After my piece about Doctor-assisted suicide, Steve suggested I write about wills. I started to, but decided two serious posts in a row would shock you. You know I like humour. In the as-yet unpublished post on wills, I suggest getting rid of stuff so loved ones won’t have to dig through all the many useless things we’ve accumulated through the years. Well, I decided to do that myself. What do I have a lot of? Papers… Copies of articles I’ve written, letters from readers, years of work by friends as well as my talented progeny. If you can think of it, I’ve got it.
Going through my files, I found an article I wrote in 1992 which made me chuckle. I had visited China in 1991 and by now, much has changed, so keep in mind this actually happened in 1992. Here’s what I wrote: ‘Calling all virgins” “According to a recent item in the Globe and Mail, ”Virgins only need apply: Air China demands trainee flight attendants be chaste — and no smelly armpits” by Andrew Browne, Reuter News Agency, Beijing, the call is out for virgins. Air China, it seems, is having difficulty recruiting chaste young women to train as flight attendants. Things are getting desperate! “We can’t have our girls fooling around with the passengers,” insisted Hao Yu-ping, director of Air China’s flight attendant school in Beijing.

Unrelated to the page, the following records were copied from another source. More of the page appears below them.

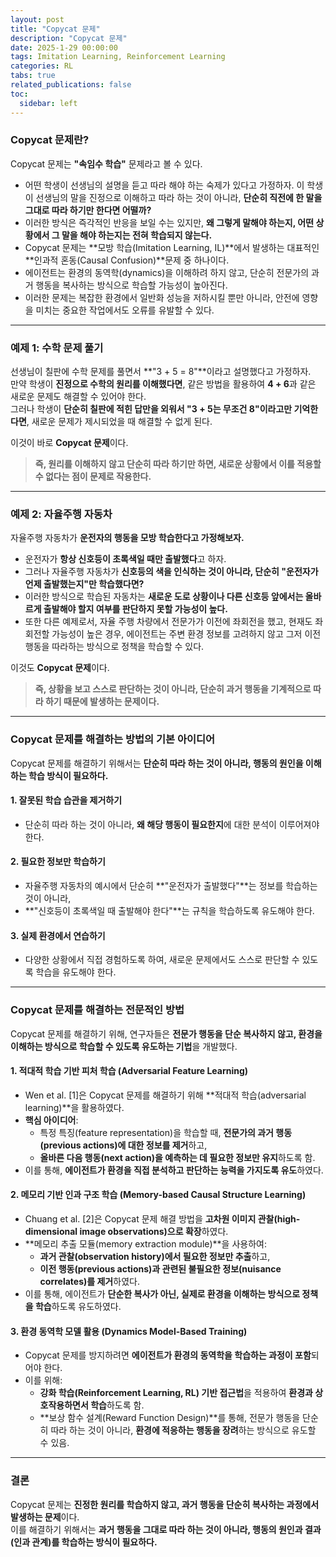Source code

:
 ```yaml
---
layout: post
title: "Copycat 문제"
description: "Copycat 문제"
date: 2025-1-29 00:00:00
tags: Imitation Learning, Reinforcement Learning
categories: RL
tabs: true
related_publications: false
toc:
  sidebar: left
---
```

### **Copycat 문제란?**

Copycat 문제는 **"속임수 학습"** 문제라고 볼 수 있다.  

- 어떤 학생이 선생님의 설명을 듣고 따라 해야 하는 숙제가 있다고 가정하자. 이 학생이 선생님의 말을 진정으로 이해하고 따라 하는 것이 아니라, **단순히 직전에 한 말을 그대로 따라 하기만 한다면 어떨까?**  
- 이러한 방식은 즉각적인 반응을 보일 수는 있지만, **왜 그렇게 말해야 하는지, 어떤 상황에서 그 말을 해야 하는지는 전혀 학습되지 않는다.**  
- Copycat 문제는 **모방 학습(Imitation Learning, IL)**에서 발생하는 대표적인 **인과적 혼동(Causal Confusion)**문제 중 하나이다.
- 에이전트는 환경의 동역학(dynamics)을 이해하려 하지 않고, 단순히 전문가의 과거 행동을 복사하는 방식으로 학습할 가능성이 높아진다.
- 이러한 문제는 복잡한 환경에서 일반화 성능을 저하시킬 뿐만 아니라, 안전에 영향을 미치는 중요한 작업에서도 오류를 유발할 수 있다.

---

### **예제 1: 수학 문제 풀기**
선생님이 칠판에 수학 문제를 풀면서 **"3 + 5 = 8"**이라고 설명했다고 가정하자.  
만약 학생이 **진정으로 수학의 원리를 이해했다면**, 같은 방법을 활용하여 **4 + 6**과 같은 새로운 문제도 해결할 수 있어야 한다.  
그러나 학생이 **단순히 칠판에 적힌 답만을 외워서 "3 + 5는 무조건 8"이라고만 기억한다면**, 새로운 문제가 제시되었을 때 해결할 수 없게 된다.  

이것이 바로 **Copycat 문제**이다.  
> **즉, 원리를 이해하지 않고 단순히 따라 하기만 하면, 새로운 상황에서 이를 적용할 수 없다는 점이 문제로 작용한다.**  

---

### **예제 2: 자율주행 자동차**
자율주행 자동차가 **운전자의 행동을 모방 학습한다고 가정해보자.**  
- 운전자가 **항상 신호등이 초록색일 때만 출발했다**고 하자.  
- 그러나 자율주행 자동차가 **신호등의 색을 인식하는 것이 아니라, 단순히 "운전자가 언제 출발했는지"만 학습했다면?**  
- 이러한 방식으로 학습된 자동차는 **새로운 도로 상황이나 다른 신호등 앞에서는 올바르게 출발해야 할지 여부를 판단하지 못할 가능성이 높다.**
- 또한 다른 예제로서, 자율 주행 차량에서 전문가가 이전에 좌회전을 했고, 현재도 좌회전할 가능성이 높은 경우, 에이전트는 주변 환경 정보를 고려하지 않고 그저 이전 행동을 따라하는 방식으로 정책을 학습할 수 있다.

이것도 **Copycat 문제**이다.  
> **즉, 상황을 보고 스스로 판단하는 것이 아니라, 단순히 과거 행동을 기계적으로 따라 하기 때문에 발생하는 문제이다.**  

---

### **Copycat 문제를 해결하는 방법의 기본 아이디어**
Copycat 문제를 해결하기 위해서는 **단순히 따라 하는 것이 아니라, 행동의 원인을 이해하는 학습 방식이 필요하다.**  

#### **1. 잘못된 학습 습관을 제거하기**  
- 단순히 따라 하는 것이 아니라, **왜 해당 행동이 필요한지**에 대한 분석이 이루어져야 한다.  

#### **2. 필요한 정보만 학습하기**  
- 자율주행 자동차의 예시에서 단순히 **"운전자가 출발했다"**는 정보를 학습하는 것이 아니라,  
- **"신호등이 초록색일 때 출발해야 한다"**는 규칙을 학습하도록 유도해야 한다.  

#### **3. 실제 환경에서 연습하기**  
- 다양한 상황에서 직접 경험하도록 하여, 새로운 문제에서도 스스로 판단할 수 있도록 학습을 유도해야 한다.  

---

### **Copycat 문제를 해결하는 전문적인 방법**
Copycat 문제를 해결하기 위해, 연구자들은 **전문가 행동을 단순 복사하지 않고, 환경을 이해하는 방식으로 학습할 수 있도록 유도하는 기법**을 개발했다.

#### **1. 적대적 학습 기반 피처 학습 (Adversarial Feature Learning)**
- Wen et al. [1]은 Copycat 문제를 해결하기 위해 **적대적 학습(adversarial learning)**을 활용하였다.
- **핵심 아이디어**:  
  - 특정 특징(feature representation)을 학습할 때, **전문가의 과거 행동(previous actions)에 대한 정보를 제거**하고,  
  - **올바른 다음 행동(next action)을 예측하는 데 필요한 정보만 유지**하도록 함.
- 이를 통해, **에이전트가 환경을 직접 분석하고 판단하는 능력을 가지도록 유도**하였다.

#### **2. 메모리 기반 인과 구조 학습 (Memory-based Causal Structure Learning)**
- Chuang et al. [2]은 Copycat 문제 해결 방법을 **고차원 이미지 관찰(high-dimensional image observations)으로 확장**하였다.
- **메모리 추출 모듈(memory extraction module)**을 사용하여:
  - **과거 관찰(observation history)에서 필요한 정보만 추출**하고,
  - **이전 행동(previous actions)과 관련된 불필요한 정보(nuisance correlates)를 제거**하였다.
- 이를 통해, 에이전트가 **단순한 복사가 아닌, 실제로 환경을 이해하는 방식으로 정책을 학습**하도록 유도하였다.

#### **3. 환경 동역학 모델 활용 (Dynamics Model-Based Training)**
- Copycat 문제를 방지하려면 **에이전트가 환경의 동역학을 학습하는 과정이 포함**되어야 한다.
- 이를 위해:
  - **강화 학습(Reinforcement Learning, RL) 기반 접근법**을 적용하여 **환경과 상호작용하면서 학습**하도록 함.
  - **보상 함수 설계(Reward Function Design)**를 통해, 전문가 행동을 단순히 따라 하는 것이 아니라, **환경에 적응하는 행동을 장려**하는 방식으로 유도할 수 있음.

---

### **결론**
Copycat 문제는 **진정한 원리를 학습하지 않고, 과거 행동을 단순히 복사하는 과정에서 발생하는 문제**이다.  
이를 해결하기 위해서는 **과거 행동을 그대로 따라 하는 것이 아니라, 행동의 원인과 결과(인과 관계)를 학습하는 방식이 필요하다.**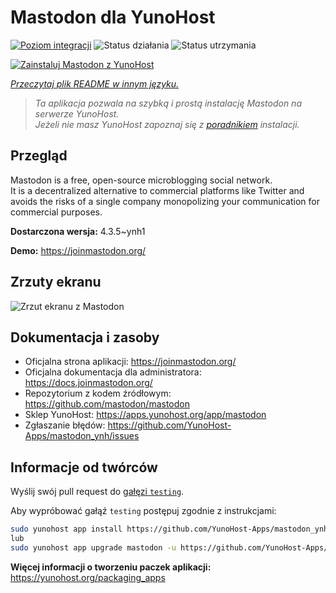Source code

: <!--
To README zostało automatycznie wygenerowane przez <https://github.com/YunoHost/apps/tree/master/tools/readme_generator>
Nie powinno być ono edytowane ręcznie.
-->

# Mastodon dla YunoHost

[![Poziom integracji](https://apps.yunohost.org/badge/integration/mastodon)](https://ci-apps.yunohost.org/ci/apps/mastodon/)
![Status działania](https://apps.yunohost.org/badge/state/mastodon)
![Status utrzymania](https://apps.yunohost.org/badge/maintained/mastodon)

[![Zainstaluj Mastodon z YunoHost](https://install-app.yunohost.org/install-with-yunohost.svg)](https://install-app.yunohost.org/?app=mastodon)

*[Przeczytaj plik README w innym języku.](./ALL_README.md)*

> *Ta aplikacja pozwala na szybką i prostą instalację Mastodon na serwerze YunoHost.*  
> *Jeżeli nie masz YunoHost zapoznaj się z [poradnikiem](https://yunohost.org/install) instalacji.*

## Przegląd

Mastodon is a free, open-source microblogging social network.  
It is a decentralized alternative to commercial platforms like Twitter and avoids the risks of a single company monopolizing your communication for commercial purposes.


**Dostarczona wersja:** 4.3.5~ynh1

**Demo:** <https://joinmastodon.org/>

## Zrzuty ekranu

![Zrzut ekranu z Mastodon](./doc/screenshots/mastodon.png)

## Dokumentacja i zasoby

- Oficjalna strona aplikacji: <https://joinmastodon.org/>
- Oficjalna dokumentacja dla administratora: <https://docs.joinmastodon.org/>
- Repozytorium z kodem źródłowym: <https://github.com/mastodon/mastodon>
- Sklep YunoHost: <https://apps.yunohost.org/app/mastodon>
- Zgłaszanie błędów: <https://github.com/YunoHost-Apps/mastodon_ynh/issues>

## Informacje od twórców

Wyślij swój pull request do [gałęzi `testing`](https://github.com/YunoHost-Apps/mastodon_ynh/tree/testing).

Aby wypróbować gałąź `testing` postępuj zgodnie z instrukcjami:

```bash
sudo yunohost app install https://github.com/YunoHost-Apps/mastodon_ynh/tree/testing --debug
lub
sudo yunohost app upgrade mastodon -u https://github.com/YunoHost-Apps/mastodon_ynh/tree/testing --debug
```

**Więcej informacji o tworzeniu paczek aplikacji:** <https://yunohost.org/packaging_apps>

Virginity is not the only requirement. There are other restrictions as well. Not only do you need to be a virgin aching for only chaste, pure adventure, you also have to have perfectly formed feet. Pigeon toes or what Hao calls “duck feet” are not acceptable, nor “knock knees, bow legs, pimples, warts, moles, dark skin, squints, scars and bad breath.” Smelly armpits, which Hao describes as “a disease” would also disqualify you. Seems lady Hao is an expert when it comes to armpits and has smelled more than a few in the course of her career.
Apparently no one told Ms. Hao that virgins are an endangered species. The only one still known to exist, rumor has it, will never do since she has all the disqualifying features described above, which may be why she has remained chaste. And, how, I wonder, does Air China verify a prospective female attendant’s virginity? Are they interrogated days on end without food or water under a bare light until hunger and exhaustion make them confess? Are families, friends, former teachers and schoolmates called before a tribunal to testify about the applicant’s sexual behavior? Or, is each hopeful subjected to a thorough physical examination? And by whom?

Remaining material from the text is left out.